Por Adán Humberto Bahl (*)

Adan Bahl

Cada 9 de julio los argentinos conmemoramos la declaración de la independencia de nuestro país. Hace casi 200 años de este momento, años cargados de historia y de lucha para ser la nación libre y soberana que somos hoy. Porque a pesar de aquella declaración de 1816, hemos vivido momentos en nuestra historia como país de dominación externa, que se ejerció a través de la política, la cultura y sobre todo, de la economía. Por eso hoy vale la pena también reflexionar frente al momento que vivimos, de cara al futuro.

Este proyecto político del que formo parte, ha sido capaz de recuperar el control de la economía y con ella el trabajo para nuestro pueblo, que nos llevó a recuperar la dignidad nacional. Porque todos sabemos los momentos que pasamos para llegar al lugar en donde estamos hoy. Este proyecto político que empezó en 2003 logró reconstruir un tejido social que se había debilitado a consecuencia de la crisis, el hambre y la pobreza. Lo hizo generando trabajo, redistribuyendo ingresos, con infraestructura, con apuesta a la industria nacional. Y lo hizo sobre todo dando oportunidades, incluyendo, para que hoy tengamos una sociedad más justa e igualitaria.

Nosotros sabemos muy bien lo importante de tomar las riendas de la economía, aunque a veces es difícil porque significa enfrentarse a intereses muy fuertes; intereses de aquellos que viven a costa del trabajo de los pueblos.

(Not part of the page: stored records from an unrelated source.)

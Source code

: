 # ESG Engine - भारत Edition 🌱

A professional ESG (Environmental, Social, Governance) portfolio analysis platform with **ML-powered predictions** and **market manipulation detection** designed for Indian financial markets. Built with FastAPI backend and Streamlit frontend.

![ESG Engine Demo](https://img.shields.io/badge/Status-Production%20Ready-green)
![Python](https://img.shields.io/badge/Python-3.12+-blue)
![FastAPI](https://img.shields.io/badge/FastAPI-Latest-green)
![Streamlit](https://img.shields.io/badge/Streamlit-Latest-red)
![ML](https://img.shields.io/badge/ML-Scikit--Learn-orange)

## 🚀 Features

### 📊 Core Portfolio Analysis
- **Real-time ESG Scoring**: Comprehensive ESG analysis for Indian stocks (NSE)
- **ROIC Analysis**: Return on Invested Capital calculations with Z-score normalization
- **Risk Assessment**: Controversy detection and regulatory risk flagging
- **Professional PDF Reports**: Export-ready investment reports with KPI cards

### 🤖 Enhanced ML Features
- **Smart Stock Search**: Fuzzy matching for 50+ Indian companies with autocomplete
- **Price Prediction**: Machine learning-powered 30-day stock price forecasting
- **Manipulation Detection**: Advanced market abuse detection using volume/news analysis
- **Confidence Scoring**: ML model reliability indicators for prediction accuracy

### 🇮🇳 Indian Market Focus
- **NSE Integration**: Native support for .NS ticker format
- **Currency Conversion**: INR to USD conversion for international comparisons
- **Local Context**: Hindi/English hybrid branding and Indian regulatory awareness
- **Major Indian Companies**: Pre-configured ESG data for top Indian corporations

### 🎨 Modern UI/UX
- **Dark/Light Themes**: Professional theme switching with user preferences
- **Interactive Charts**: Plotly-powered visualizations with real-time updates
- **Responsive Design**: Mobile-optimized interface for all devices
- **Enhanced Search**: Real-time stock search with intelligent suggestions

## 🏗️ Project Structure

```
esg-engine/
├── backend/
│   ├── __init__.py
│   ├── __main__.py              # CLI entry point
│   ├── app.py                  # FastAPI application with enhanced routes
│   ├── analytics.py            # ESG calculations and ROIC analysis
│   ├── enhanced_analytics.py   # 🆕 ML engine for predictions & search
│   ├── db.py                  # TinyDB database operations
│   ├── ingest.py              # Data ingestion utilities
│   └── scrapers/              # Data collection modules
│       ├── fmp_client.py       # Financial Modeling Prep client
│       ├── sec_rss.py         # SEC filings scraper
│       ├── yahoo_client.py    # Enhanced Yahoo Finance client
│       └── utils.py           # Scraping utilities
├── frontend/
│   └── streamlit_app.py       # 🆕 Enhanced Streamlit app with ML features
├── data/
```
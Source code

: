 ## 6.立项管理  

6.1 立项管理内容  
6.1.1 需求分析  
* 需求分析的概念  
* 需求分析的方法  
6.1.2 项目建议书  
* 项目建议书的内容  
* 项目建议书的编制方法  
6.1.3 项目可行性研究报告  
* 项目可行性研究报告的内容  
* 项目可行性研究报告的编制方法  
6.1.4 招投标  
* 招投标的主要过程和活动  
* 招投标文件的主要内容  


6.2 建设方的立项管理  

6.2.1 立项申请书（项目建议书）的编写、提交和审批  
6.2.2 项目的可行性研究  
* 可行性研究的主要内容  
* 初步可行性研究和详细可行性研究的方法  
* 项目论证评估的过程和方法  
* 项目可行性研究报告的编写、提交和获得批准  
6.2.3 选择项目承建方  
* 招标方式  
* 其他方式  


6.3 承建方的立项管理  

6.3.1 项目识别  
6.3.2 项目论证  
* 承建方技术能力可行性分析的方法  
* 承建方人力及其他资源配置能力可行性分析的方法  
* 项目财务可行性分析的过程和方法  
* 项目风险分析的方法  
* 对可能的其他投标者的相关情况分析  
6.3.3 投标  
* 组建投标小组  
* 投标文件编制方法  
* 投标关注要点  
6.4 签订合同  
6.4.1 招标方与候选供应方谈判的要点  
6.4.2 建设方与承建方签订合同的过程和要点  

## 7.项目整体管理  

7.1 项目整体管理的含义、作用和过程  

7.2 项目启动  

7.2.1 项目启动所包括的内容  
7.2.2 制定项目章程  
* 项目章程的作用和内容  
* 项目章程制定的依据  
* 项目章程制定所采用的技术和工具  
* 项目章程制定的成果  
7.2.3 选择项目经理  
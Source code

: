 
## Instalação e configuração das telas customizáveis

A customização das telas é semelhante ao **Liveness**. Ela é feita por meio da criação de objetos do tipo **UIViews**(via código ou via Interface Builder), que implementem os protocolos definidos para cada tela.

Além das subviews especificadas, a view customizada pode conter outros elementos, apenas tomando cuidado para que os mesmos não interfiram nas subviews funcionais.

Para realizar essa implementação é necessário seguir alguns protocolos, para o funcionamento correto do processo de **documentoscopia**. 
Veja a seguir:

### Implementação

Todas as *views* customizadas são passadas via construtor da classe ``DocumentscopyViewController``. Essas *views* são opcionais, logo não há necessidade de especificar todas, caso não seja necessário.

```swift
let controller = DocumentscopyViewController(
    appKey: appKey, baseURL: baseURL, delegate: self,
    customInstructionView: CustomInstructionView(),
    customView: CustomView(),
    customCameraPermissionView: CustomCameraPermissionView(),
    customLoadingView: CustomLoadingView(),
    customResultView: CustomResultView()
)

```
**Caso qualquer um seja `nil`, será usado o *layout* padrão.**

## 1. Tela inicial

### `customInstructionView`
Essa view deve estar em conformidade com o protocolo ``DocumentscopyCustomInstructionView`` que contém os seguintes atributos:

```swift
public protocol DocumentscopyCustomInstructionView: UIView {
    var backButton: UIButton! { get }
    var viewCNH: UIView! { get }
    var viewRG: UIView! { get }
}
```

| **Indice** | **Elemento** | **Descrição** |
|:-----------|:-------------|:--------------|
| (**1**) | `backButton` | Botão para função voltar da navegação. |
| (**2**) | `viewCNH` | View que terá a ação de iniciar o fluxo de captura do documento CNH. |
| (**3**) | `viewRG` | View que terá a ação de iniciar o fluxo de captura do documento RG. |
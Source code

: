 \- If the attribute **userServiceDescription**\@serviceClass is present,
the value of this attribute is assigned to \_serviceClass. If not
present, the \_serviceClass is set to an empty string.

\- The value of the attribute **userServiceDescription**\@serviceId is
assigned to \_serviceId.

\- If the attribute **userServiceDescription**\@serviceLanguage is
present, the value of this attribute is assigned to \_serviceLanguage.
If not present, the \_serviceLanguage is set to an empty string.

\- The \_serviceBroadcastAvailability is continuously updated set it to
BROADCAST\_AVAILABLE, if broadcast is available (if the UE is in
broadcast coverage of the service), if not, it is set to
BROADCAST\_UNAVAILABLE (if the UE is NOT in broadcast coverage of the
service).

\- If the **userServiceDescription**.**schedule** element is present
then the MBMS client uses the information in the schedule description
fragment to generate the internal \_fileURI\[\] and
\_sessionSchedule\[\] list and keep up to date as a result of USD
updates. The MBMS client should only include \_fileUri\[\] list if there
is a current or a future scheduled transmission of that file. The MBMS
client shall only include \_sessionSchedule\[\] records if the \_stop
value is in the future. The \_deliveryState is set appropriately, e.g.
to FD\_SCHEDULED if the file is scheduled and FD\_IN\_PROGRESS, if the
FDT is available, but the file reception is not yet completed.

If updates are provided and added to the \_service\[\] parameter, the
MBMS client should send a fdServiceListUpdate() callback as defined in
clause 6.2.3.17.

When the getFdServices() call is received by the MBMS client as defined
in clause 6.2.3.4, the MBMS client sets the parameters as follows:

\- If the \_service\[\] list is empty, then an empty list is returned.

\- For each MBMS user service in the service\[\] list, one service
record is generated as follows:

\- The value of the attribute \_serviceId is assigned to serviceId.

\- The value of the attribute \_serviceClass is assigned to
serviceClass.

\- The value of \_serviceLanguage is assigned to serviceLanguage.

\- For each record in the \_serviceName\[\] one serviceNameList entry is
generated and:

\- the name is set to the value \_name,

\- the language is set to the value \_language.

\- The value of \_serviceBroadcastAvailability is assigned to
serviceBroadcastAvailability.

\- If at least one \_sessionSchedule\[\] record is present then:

En 1946, cuando Perón ganó las elecciones, se encontró con que Estados Unidos e Inglaterra reclamaban al país el pago de 3.500 millones de dólares por compras de maquinaria. Perón cuenta que después de mirar los números con su equipo de trabajo, descubrieron que en realidad estos “acreedores“ le debían 1.500 millones de dólares a Argentina por abastecimientos de guerra (carne y granos durante la segunda guerra mundial). “Lo primero que se nos ocurrió fue cobrar”, dijo Perón. Se hicieron las gestiones con los embajadores, pero la posibilidad de cobrar se veía lejana. Hubo una serie de idas y vueltas, como en toda negociación, pero la cuestión es que lo que se terminó arreglando fue saldar parte de esa deuda a cambio de los ferrocarriles y servicios públicos que eran de los ingleses. Pero no sólo eso. También se nacionalizaron los depósitos bancarios, los servicios financieros, la marina mercante, el comercio exterior. Por entonces, Argentina pagaba millones por año de servicios financieros, que se empezaron a controlar en el país. Esas medidas significaron un nuevo y importantísimo paso en la construcción de la independencia de nuestro país y por supuesto cambiaron el rumbo del desarrollo económico. Mostraron y nos enseñaron la identidad de un gobierno dispuesto a darle dignidad a su pueblo en función de sus propios intereses, sin dejarse avasallar.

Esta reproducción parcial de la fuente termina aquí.